What royal degree could govern your chaste delirium,
what could equal your transports of love?

Happy children, what treasure would be paid
for just one of your smiles?
Ah! Savour the sweet cup of honey for as long as you can,
this cup sweeter than all the chalices from which the angels in heaven,
who are jealous of your passion, derive their pleasure.
Back in my misspent youth I had a passion for Berlioz particularly when sung by Janet Baker. The Berlioz crush waned - the Baker one never! - bu with Marie-Nicole's new CD and a few of the recent concerts at Santa Cecilia I am finding a new interest in the romanticism and complexity that is Berlioz.

22 marzo - San Benvenuto

Enhanced by Zemanta

3 comments:

Debra She Who Seeks said...

A beautiful voice indeed!

David said...

Well, Will, you know I've adored her ever since that late-night Prom (before, in fact, from her hilarious dykeinuniform Mistress Quickly), but lovely though that clip is, it still leaves me with the feeling that Berlioz is a bit anodyne, if lovely, there. The one of all the Building a Library candidates that didn't - and this surprised me - was Catherine Robbin, incredibly nuanced and passionate on 'the choice', Gardiner's (and it was probably she who swung it for me).

yvette said...

I have been thinking of you lately!
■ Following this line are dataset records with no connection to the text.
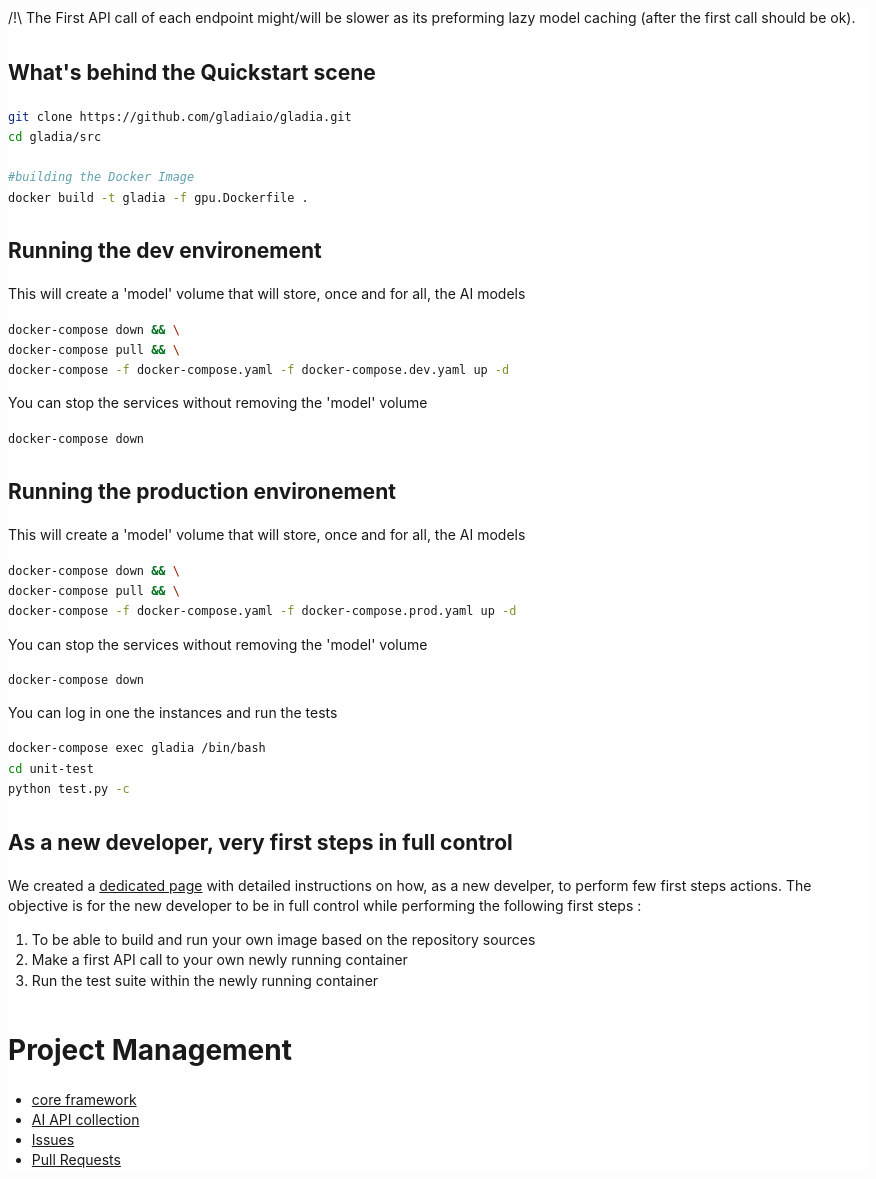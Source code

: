 /!\ The First API call of each endpoint might/will be slower as its preforming lazy model caching (after the first call should be ok).

## What's behind the Quickstart scene
```sh
git clone https://github.com/gladiaio/gladia.git
cd gladia/src

#building the Docker Image
docker build -t gladia -f gpu.Dockerfile .
```

## Running the dev environement
This will create a 'model' volume that will store, once and for all, the AI models
```sh
docker-compose down && \
docker-compose pull && \
docker-compose -f docker-compose.yaml -f docker-compose.dev.yaml up -d
```

You can stop the services without removing the 'model' volume
```sh
docker-compose down
```

## Running the production environement
This will create a 'model' volume that will store, once and for all, the AI models
```sh
docker-compose down && \
docker-compose pull && \
docker-compose -f docker-compose.yaml -f docker-compose.prod.yaml up -d
```

You can stop the services without removing the 'model' volume
```sh
docker-compose down
```

You can log in one the instances and run the tests 
```sh
docker-compose exec gladia /bin/bash
cd unit-test
python test.py -c
```

## As a new developer, very first steps in full control

We created a [dedicated page](./src/howto101.md) with detailed instructions on how, as a new develper, to perform few first steps actions. The objective is for the new developer to be in full control while performing the following first steps :

1. To be able to build and run your own image based on the repository sources
2. Make a first API call to your own newly running container
3. Run the test suite within the newly running container


# Project Management
- [core framework](https://github.com/gladiaio/gladia/projects/1)
- [AI API collection](https://github.com/gladiaio/gladia/projects/2)
- [Issues](https://github.com/gladiaio/gladia/projects/3)
- [Pull Requests](https://github.com/gladiaio/gladia/projects/5)
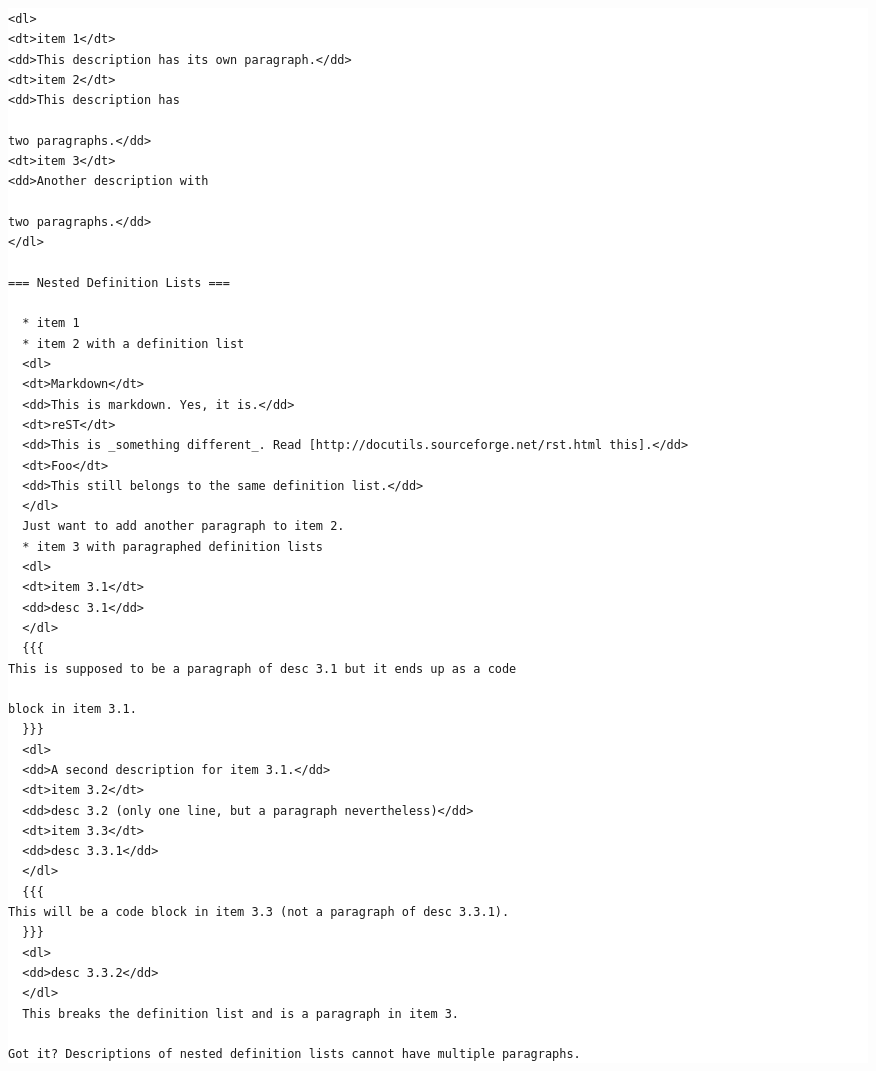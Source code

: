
 ```
<dl>
<dt>item 1</dt>
<dd>This description has its own paragraph.</dd>
<dt>item 2</dt>
<dd>This description has

two paragraphs.</dd>
<dt>item 3</dt>
<dd>Another description with

two paragraphs.</dd>
</dl>

=== Nested Definition Lists ===

  * item 1
  * item 2 with a definition list
  <dl>
  <dt>Markdown</dt>
  <dd>This is markdown. Yes, it is.</dd>
  <dt>reST</dt>
  <dd>This is _something different_. Read [http://docutils.sourceforge.net/rst.html this].</dd>
  <dt>Foo</dt>
  <dd>This still belongs to the same definition list.</dd>
  </dl>
  Just want to add another paragraph to item 2.
  * item 3 with paragraphed definition lists
  <dl>
  <dt>item 3.1</dt>
  <dd>desc 3.1</dd>
  </dl>
  {{{
This is supposed to be a paragraph of desc 3.1 but it ends up as a code

block in item 3.1.
  }}}
  <dl>
  <dd>A second description for item 3.1.</dd>
  <dt>item 3.2</dt>
  <dd>desc 3.2 (only one line, but a paragraph nevertheless)</dd>
  <dt>item 3.3</dt>
  <dd>desc 3.3.1</dd>
  </dl>
  {{{
This will be a code block in item 3.3 (not a paragraph of desc 3.3.1).
  }}}
  <dl>
  <dd>desc 3.3.2</dd>
  </dl>
  This breaks the definition list and is a paragraph in item 3.

Got it? Descriptions of nested definition lists cannot have multiple paragraphs.
```


[1]: http://docutils.sourceforge.net/rst.html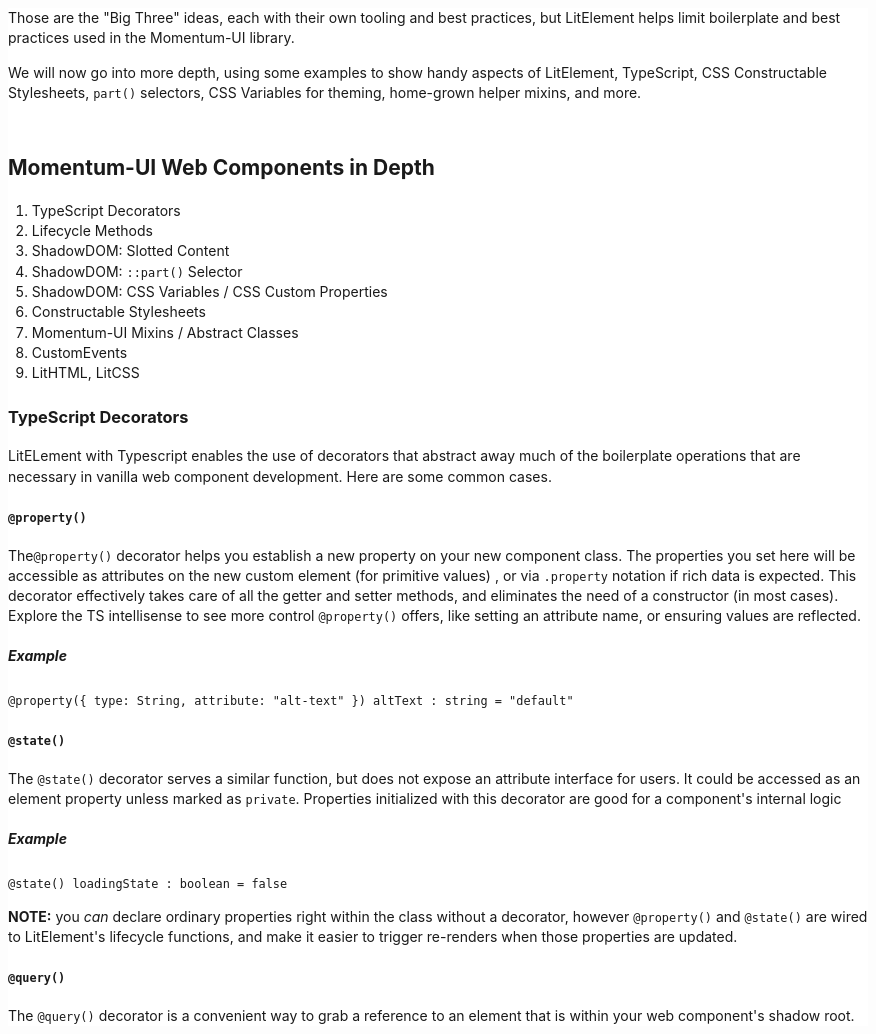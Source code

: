 
Those are the "Big Three" ideas, each with their own tooling and best practices, but LitElement helps limit boilerplate and best practices used in the Momentum-UI library.

We will now go into more depth, using some examples to show handy aspects of LitElement, TypeScript, CSS Constructable Stylesheets, `part()` selectors, CSS Variables for theming, home-grown helper mixins, and more.
<br>
<br>

## Momentum-UI Web Components in Depth

1. TypeScript Decorators
2. Lifecycle Methods
3. ShadowDOM: Slotted Content
4. ShadowDOM: `::part()` Selector
5. ShadowDOM: CSS Variables / CSS Custom Properties
6. Constructable Stylesheets
7. Momentum-UI Mixins / Abstract Classes
8. CustomEvents
9. LitHTML, LitCSS

### TypeScript Decorators
LitELement with Typescript enables the use of decorators that abstract away much of the boilerplate operations that are necessary in vanilla web component development. Here are some common cases.


#### `@property()`
The`@property()` decorator helps you establish a new property on your new component class. The properties you set here will be accessible as attributes on the new custom element (for primitive values) , or via `.property` notation if rich data is expected.
This decorator effectively takes care of all the getter and setter methods, and eliminates the need of a constructor (in most cases).
Explore the TS intellisense to see more control `@property()` offers, like setting an attribute name, or ensuring values are reflected.

##### Example
`@property({ type: String, attribute: "alt-text" }) altText : string = "default"`

#### `@state()`
The `@state()` decorator serves a similar function, but does not expose an attribute interface for users. It could be accessed as an element property unless marked as `private`. Properties initialized with this decorator are good for a component's internal logic

##### Example
`@state() loadingState : boolean = false`

**NOTE:** you _can_ declare ordinary properties right within the class without a decorator, however `@property()` and `@state()` are wired to LitElement's lifecycle functions, and make it easier to trigger re-renders when those properties are updated.

#### `@query()`
The `@query()` decorator is a convenient way to grab a reference to an element that is within your web component's shadow root.
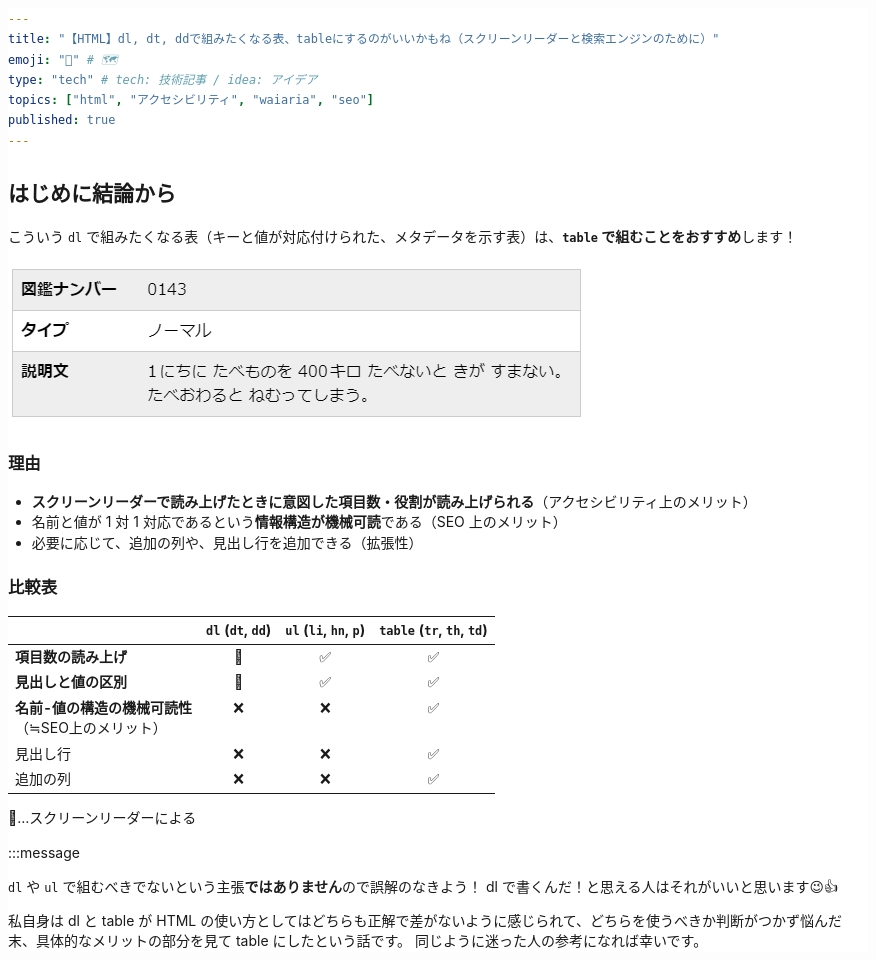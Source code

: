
 ```yaml
---
title: "【HTML】dl, dt, ddで組みたくなる表、tableにするのがいいかもね（スクリーンリーダーと検索エンジンのために）"
emoji: "📕" # 🗺️
type: "tech" # tech: 技術記事 / idea: アイデア
topics: ["html", "アクセシビリティ", "waiaria", "seo"]
published: true
---
```


## はじめに結論から

こういう `dl` で組みたくなる表（キーと値が対応付けられた、メタデータを示す表）は、**`table` で組むことをおすすめ**します！

![スクリーンショット：3行2列の表。1列目が見出し、2列目がそれに対する内容になっている。](/images/html-dl-vs-ul-vs-table/2024-03-31-01-40-38.png)


### 理由

- **スクリーンリーダーで読み上げたときに意図した項目数・役割が読み上げられる**（アクセシビリティ上のメリット）
- 名前と値が 1 対 1 対応であるという**情報構造が機械可読**である（SEO 上のメリット）
- 必要に応じて、追加の列や、見出し行を追加できる（拡張性）

### 比較表

||`dl` (`dt`, `dd`)|`ul` (`li`, `hn`, `p`)|`table` (`tr`, `th`, `td`)|
|---|:---:|:---:|:---:|
|**項目数の読み上げ**|🔺|✅|✅|
|**見出しと値の区別**|🔺|✅|✅|
|**名前-値の構造の機械可読性**<br>（≒SEO上のメリット）|❌|❌️|✅|
|見出し行|❌|❌|✅|
|追加の列|❌|❌|✅|

🔺…スクリーンリーダーによる

:::message

`dl` や `ul` で組むべきでないという主張**ではありません**ので誤解のなきよう！
dl で書くんだ！と思える人はそれがいいと思います😉👍

私自身は dl と table が HTML の使い方としてはどちらも正解で差がないように感じられて、どちらを使うべきか判断がつかず悩んだ末、具体的なメリットの部分を見て table にしたという話です。
同じように迷った人の参考になれば幸いです。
I was in Nice opera house on wed march the 30th for the opening night of Orlando Furioso.
It is hard to describe what Marie-Nicole Lemieux did that night: I think she gave (above all in the 3rd act) a tremendous dimension to this role. Utterly moving what with her rich and contrasted voice and her dramatic gifts. I should write my post, but lately I cannot make sense in what I want to express! So... I posted on my Facebook page, it is easier!
And this Berlioz rendition is a wonder. I shared it on my wall right away, before going to Nice! Thank you willym!